Error when train the base model

Question

Error when train the base model

yangzhch6 opened this issue 5 years ago · 5 comments

When I train the base model (no finetuning on dense annotations), I got the following error, the model checkpoints are downloaded using your scripts.

Traceback (most recent call last):
File "train.py", line 292, in
pretrained_dict = torch.load(params['start_path'])
File "/home/visdial-bert/anaconda3/envs/visdial-bert/lib/python3.6/site-packages/torch/serialization.py", line 426, in load
return _load(f, map_location, pickle_module, **pickle_load_args)
File "/home/visdial-bert/anaconda3/envs/visdial-bert/lib/python3.6/site-packages/torch/serialization.py", line 613, in _load
result = unpickler.load()
File "/home/visdial-bert/anaconda3/envs/visdial-bert/lib/python3.6/site-packages/torch/_utils.py", line 135, in _rebuild_tensor_v2
tensor = _rebuild_tensor(storage, storage_offset, size, stride)
File "/home/visdial-bert/anaconda3/envs/visdial-bert/lib/python3.6/site-packages/torch/_utils.py", line 130, in _rebuild_tensor
t = torch.tensor([], dtype=storage.dtype, device=storage.device)
AttributeError: 'tuple' object has no attribute 'dtype'

Have you meet this bug? I would be appreciate if you can help me.

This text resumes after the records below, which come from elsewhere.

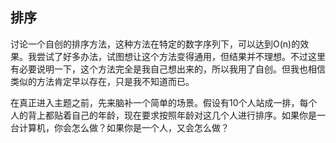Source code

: ## 排序
讨论一个自创的排序方法，这种方法在特定的数字序列下，可以达到O(n)的效果。我尝试了好多办法，试图想让这个方法变得通用，但结果并不理想。不过这里有必要说明一下，这个方法完全是我自己想出来的，所以我用了自创。但我也相信类似的方法肯定早以存在，只是我不知道而已。

在真正进入主题之前，先来脑补一个简单的场景。假设有10个人站成一排，每个人的背上都贴着自己的年龄，现在要求按照年龄对这几个人进行排序。如果你是一台计算机，你会怎么做？如果你是一个人，又会怎么做？

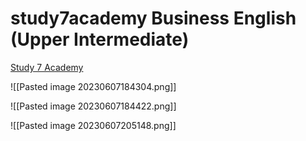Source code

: # study7academy Business English (Upper Intermediate)

[Study 7 Academy](https://study7academy.learning.re/)

![[Pasted image 20230607184304.png]]

![[Pasted image 20230607184422.png]]

![[Pasted image 20230607205148.png]]


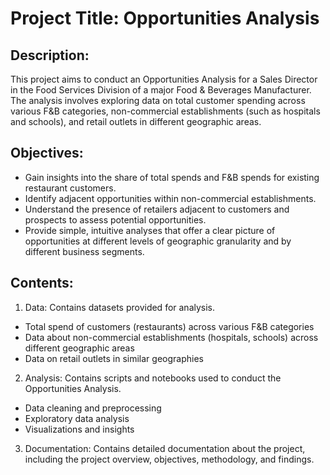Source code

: # Project Title: Opportunities Analysis

## Description:
This project aims to conduct an Opportunities Analysis for a Sales Director in the Food Services Division of a major Food & Beverages Manufacturer. The analysis involves exploring data on total customer spending across various F&B categories, non-commercial establishments (such as hospitals and schools), and retail outlets in different geographic areas.

## Objectives:
* Gain insights into the share of total spends and F&B spends for existing restaurant customers.
* Identify adjacent opportunities within non-commercial establishments.
* Understand the presence of retailers adjacent to customers and prospects to assess potential opportunities.
* Provide simple, intuitive analyses that offer a clear picture of opportunities at different levels of geographic granularity and by different business segments.

## Contents:
1) Data: Contains datasets provided for analysis.
* Total spend of customers (restaurants) across various F&B categories
* Data about non-commercial establishments (hospitals, schools) across different geographic areas
* Data on retail outlets in similar geographies

2) Analysis: Contains scripts and notebooks used to conduct the Opportunities Analysis.
* Data cleaning and preprocessing
* Exploratory data analysis
* Visualizations and insights

3) Documentation: Contains detailed documentation about the project, including the project overview, objectives, methodology, and findings.

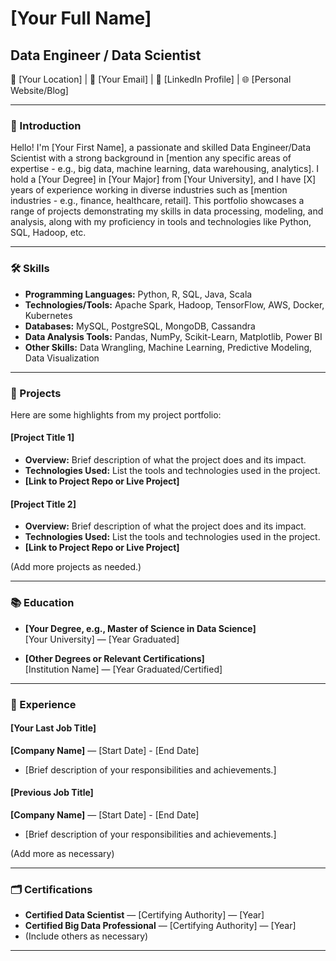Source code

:# [Your Full Name]

## Data Engineer / Data Scientist

📍 [Your Location] | 📧 [Your Email] | 💼 [LinkedIn Profile] | 🌐 [Personal Website/Blog]

---

### 👋 Introduction

Hello! I'm [Your First Name], a passionate and skilled Data Engineer/Data Scientist with a strong background in [mention any specific areas of expertise - e.g., big data, machine learning, data warehousing, analytics]. I hold a [Your Degree] in [Your Major] from [Your University], and I have [X] years of experience working in diverse industries such as [mention industries - e.g., finance, healthcare, retail]. This portfolio showcases a range of projects demonstrating my skills in data processing, modeling, and analysis, along with my proficiency in tools and technologies like Python, SQL, Hadoop, etc.

---

### 🛠 Skills

- **Programming Languages:** Python, R, SQL, Java, Scala
- **Technologies/Tools:** Apache Spark, Hadoop, TensorFlow, AWS, Docker, Kubernetes
- **Databases:** MySQL, PostgreSQL, MongoDB, Cassandra
- **Data Analysis Tools:** Pandas, NumPy, Scikit-Learn, Matplotlib, Power BI
- **Other Skills:** Data Wrangling, Machine Learning, Predictive Modeling, Data Visualization

---

### 📁 Projects

Here are some highlights from my project portfolio:

#### [Project Title 1]
- **Overview:** Brief description of what the project does and its impact.
- **Technologies Used:** List the tools and technologies used in the project.
- **[Link to Project Repo or Live Project]**

#### [Project Title 2]
- **Overview:** Brief description of what the project does and its impact.
- **Technologies Used:** List the tools and technologies used in the project.
- **[Link to Project Repo or Live Project]**

(Add more projects as needed.)

---

### 📚 Education

- **[Your Degree, e.g., Master of Science in Data Science]**  
  [Your University] — [Year Graduated]

- **[Other Degrees or Relevant Certifications]**  
  [Institution Name] — [Year Graduated/Certified]

---

### 💼 Experience

#### [Your Last Job Title]
**[Company Name]** — [Start Date] - [End Date]
- [Brief description of your responsibilities and achievements.]

#### [Previous Job Title]
**[Company Name]** — [Start Date] - [End Date]
- [Brief description of your responsibilities and achievements.]

(Add more as necessary)

---

### 🗂 Certifications

- **Certified Data Scientist** — [Certifying Authority] — [Year]
- **Certified Big Data Professional** — [Certifying Authority] — [Year]
- (Include others as necessary)

---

Answer 1 · 2019-12-20T07:25:47.000Z

Was wondering if you created the anaconda environment with the newer version of the env.yml file?

Answer 2 · 2019-12-20T07:28:19.000Z

Thank you for your response. I have already created the newer version anaconda environment.

Answer 3 · 2019-12-20T07:32:13.000Z

I unfortunately have never seen this issue before. Will get back to you on this.

Answer 4 · 2019-12-21T17:38:53.000Z

Thank you, after redownload your model, the code works now.
But I still have some confusion. The -batch_size in your parameters seems to be unused, and the batch size of your dataloader is fixed as 1. This should be the reason for the memory limit. If I understand you correctly, the parameter -batch_multiply can be treated as batch size now.

Answer 5 · 2020-01-01T18:47:27.000Z

Batch size parameter is being used. The batch_multiply param is not the batch size. The effective batch size is still batch size x batch_multiply.